Tetraparesis is usually due to cerebral palsy (CP), inborn errors of metabolism, neurogenetic disorders and spinal cord lesions. However, literature data reported that about 10% of children with tetraparesis show a negative/non-specific neuroradiological findings without a specific etiological cause. Aicardi Goutières Syndrome (AGS) is a genetic encephalopathy that may cause tetraparesis. Interferon signature is a reliable biomarker for AGS and could be performed in sine-causa tetraparesis. The aim of the study was to examine the type I interferon signature and AGS related-genes in children with sine causa tetraparesis, to look for misdiagnosed AGS. A secondary aim was to determine which aspects of the patient history, clinical picture and brain imaging best characterize tetraparesis due to an interferonopathy.Seven out of 78 patients affected by tetraparesis, characterized by unremarkable pre-peri-postnatal history and normal/non-specific brain magnetic resonance imaging (MRI) were selected and underwent anamnestic data collection, clinical examination, brain imaging review, peripheral blood interferon signature and AGS-related genes analysis.At our evaluation time (mean age of 11.9 years), all the 7 patients showed spastic-dystonic tetraparesis.

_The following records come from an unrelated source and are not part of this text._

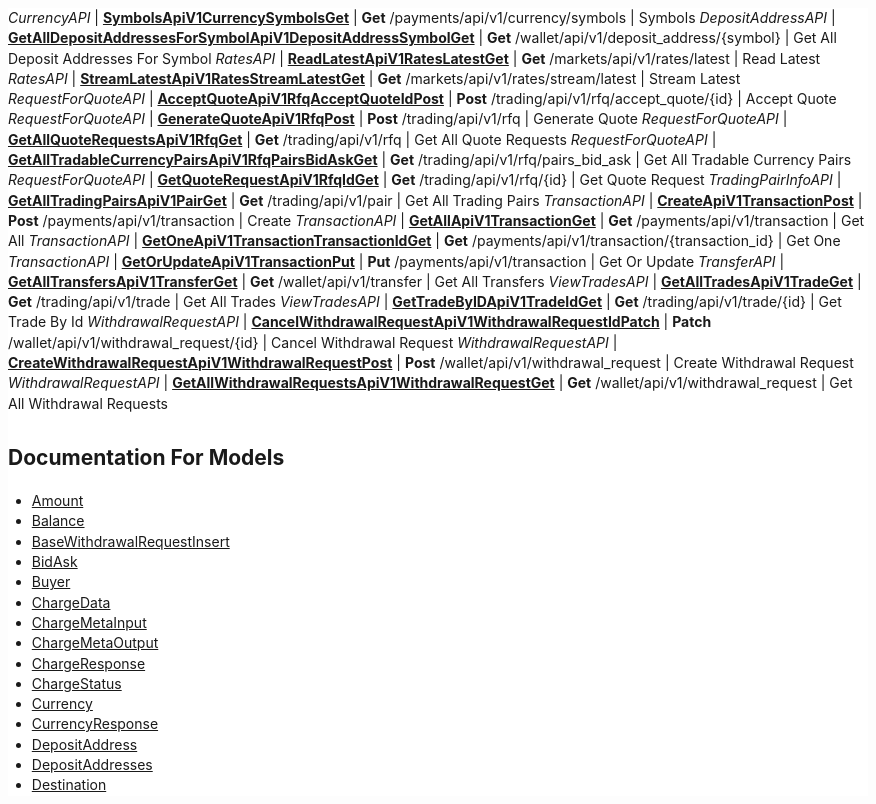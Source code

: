 *CurrencyAPI* | [**SymbolsApiV1CurrencySymbolsGet**](docs/CurrencyAPI.md#symbolsapiv1currencysymbolsget) | **Get** /payments/api/v1/currency/symbols | Symbols
*DepositAddressAPI* | [**GetAllDepositAddressesForSymbolApiV1DepositAddressSymbolGet**](docs/DepositAddressAPI.md#getalldepositaddressesforsymbolapiv1depositaddresssymbolget) | **Get** /wallet/api/v1/deposit_address/{symbol} | Get All Deposit Addresses For Symbol
*RatesAPI* | [**ReadLatestApiV1RatesLatestGet**](docs/RatesAPI.md#readlatestapiv1rateslatestget) | **Get** /markets/api/v1/rates/latest | Read Latest
*RatesAPI* | [**StreamLatestApiV1RatesStreamLatestGet**](docs/RatesAPI.md#streamlatestapiv1ratesstreamlatestget) | **Get** /markets/api/v1/rates/stream/latest | Stream Latest
*RequestForQuoteAPI* | [**AcceptQuoteApiV1RfqAcceptQuoteIdPost**](docs/RequestForQuoteAPI.md#acceptquoteapiv1rfqacceptquoteidpost) | **Post** /trading/api/v1/rfq/accept_quote/{id} | Accept Quote
*RequestForQuoteAPI* | [**GenerateQuoteApiV1RfqPost**](docs/RequestForQuoteAPI.md#generatequoteapiv1rfqpost) | **Post** /trading/api/v1/rfq | Generate Quote
*RequestForQuoteAPI* | [**GetAllQuoteRequestsApiV1RfqGet**](docs/RequestForQuoteAPI.md#getallquoterequestsapiv1rfqget) | **Get** /trading/api/v1/rfq | Get All Quote Requests
*RequestForQuoteAPI* | [**GetAllTradableCurrencyPairsApiV1RfqPairsBidAskGet**](docs/RequestForQuoteAPI.md#getalltradablecurrencypairsapiv1rfqpairsbidaskget) | **Get** /trading/api/v1/rfq/pairs_bid_ask | Get All Tradable Currency Pairs
*RequestForQuoteAPI* | [**GetQuoteRequestApiV1RfqIdGet**](docs/RequestForQuoteAPI.md#getquoterequestapiv1rfqidget) | **Get** /trading/api/v1/rfq/{id} | Get Quote Request
*TradingPairInfoAPI* | [**GetAllTradingPairsApiV1PairGet**](docs/TradingPairInfoAPI.md#getalltradingpairsapiv1pairget) | **Get** /trading/api/v1/pair | Get All Trading Pairs
*TransactionAPI* | [**CreateApiV1TransactionPost**](docs/TransactionAPI.md#createapiv1transactionpost) | **Post** /payments/api/v1/transaction | Create
*TransactionAPI* | [**GetAllApiV1TransactionGet**](docs/TransactionAPI.md#getallapiv1transactionget) | **Get** /payments/api/v1/transaction | Get All
*TransactionAPI* | [**GetOneApiV1TransactionTransactionIdGet**](docs/TransactionAPI.md#getoneapiv1transactiontransactionidget) | **Get** /payments/api/v1/transaction/{transaction_id} | Get One
*TransactionAPI* | [**GetOrUpdateApiV1TransactionPut**](docs/TransactionAPI.md#getorupdateapiv1transactionput) | **Put** /payments/api/v1/transaction | Get Or Update
*TransferAPI* | [**GetAllTransfersApiV1TransferGet**](docs/TransferAPI.md#getalltransfersapiv1transferget) | **Get** /wallet/api/v1/transfer | Get All Transfers
*ViewTradesAPI* | [**GetAllTradesApiV1TradeGet**](docs/ViewTradesAPI.md#getalltradesapiv1tradeget) | **Get** /trading/api/v1/trade | Get All Trades
*ViewTradesAPI* | [**GetTradeByIDApiV1TradeIdGet**](docs/ViewTradesAPI.md#gettradebyidapiv1tradeidget) | **Get** /trading/api/v1/trade/{id} | Get Trade By Id
*WithdrawalRequestAPI* | [**CancelWithdrawalRequestApiV1WithdrawalRequestIdPatch**](docs/WithdrawalRequestAPI.md#cancelwithdrawalrequestapiv1withdrawalrequestidpatch) | **Patch** /wallet/api/v1/withdrawal_request/{id} | Cancel Withdrawal Request
*WithdrawalRequestAPI* | [**CreateWithdrawalRequestApiV1WithdrawalRequestPost**](docs/WithdrawalRequestAPI.md#createwithdrawalrequestapiv1withdrawalrequestpost) | **Post** /wallet/api/v1/withdrawal_request | Create Withdrawal Request
*WithdrawalRequestAPI* | [**GetAllWithdrawalRequestsApiV1WithdrawalRequestGet**](docs/WithdrawalRequestAPI.md#getallwithdrawalrequestsapiv1withdrawalrequestget) | **Get** /wallet/api/v1/withdrawal_request | Get All Withdrawal Requests


## Documentation For Models

 - [Amount](docs/Amount.md)
 - [Balance](docs/Balance.md)
 - [BaseWithdrawalRequestInsert](docs/BaseWithdrawalRequestInsert.md)
 - [BidAsk](docs/BidAsk.md)
 - [Buyer](docs/Buyer.md)
 - [ChargeData](docs/ChargeData.md)
 - [ChargeMetaInput](docs/ChargeMetaInput.md)
 - [ChargeMetaOutput](docs/ChargeMetaOutput.md)
 - [ChargeResponse](docs/ChargeResponse.md)
 - [ChargeStatus](docs/ChargeStatus.md)
 - [Currency](docs/Currency.md)
 - [CurrencyResponse](docs/CurrencyResponse.md)
 - [DepositAddress](docs/DepositAddress.md)
 - [DepositAddresses](docs/DepositAddresses.md)
 - [Destination](docs/Destination.md)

At clinical onset brain MRI was normal in 4 and with non-specific abnormalities in 3; at follow-up 3 patients presented with new white-matter lesions, associated with brain calcification in 1 case. Interferon signature was elevated in one subject who presented also a mutation of the IFIH1 gene.AGS should be considered in sine-causa tetraparesis. Core features of interferonopathy-related tetraparesis are: onset during first year of life, psychomotor regression with tetraparesis evolution, brain white-matter lesions with late calcifications. A positive interferon signature may be a helpful marker to select patients with spastic tetraparesis who should undergo genetic analysis for AGS.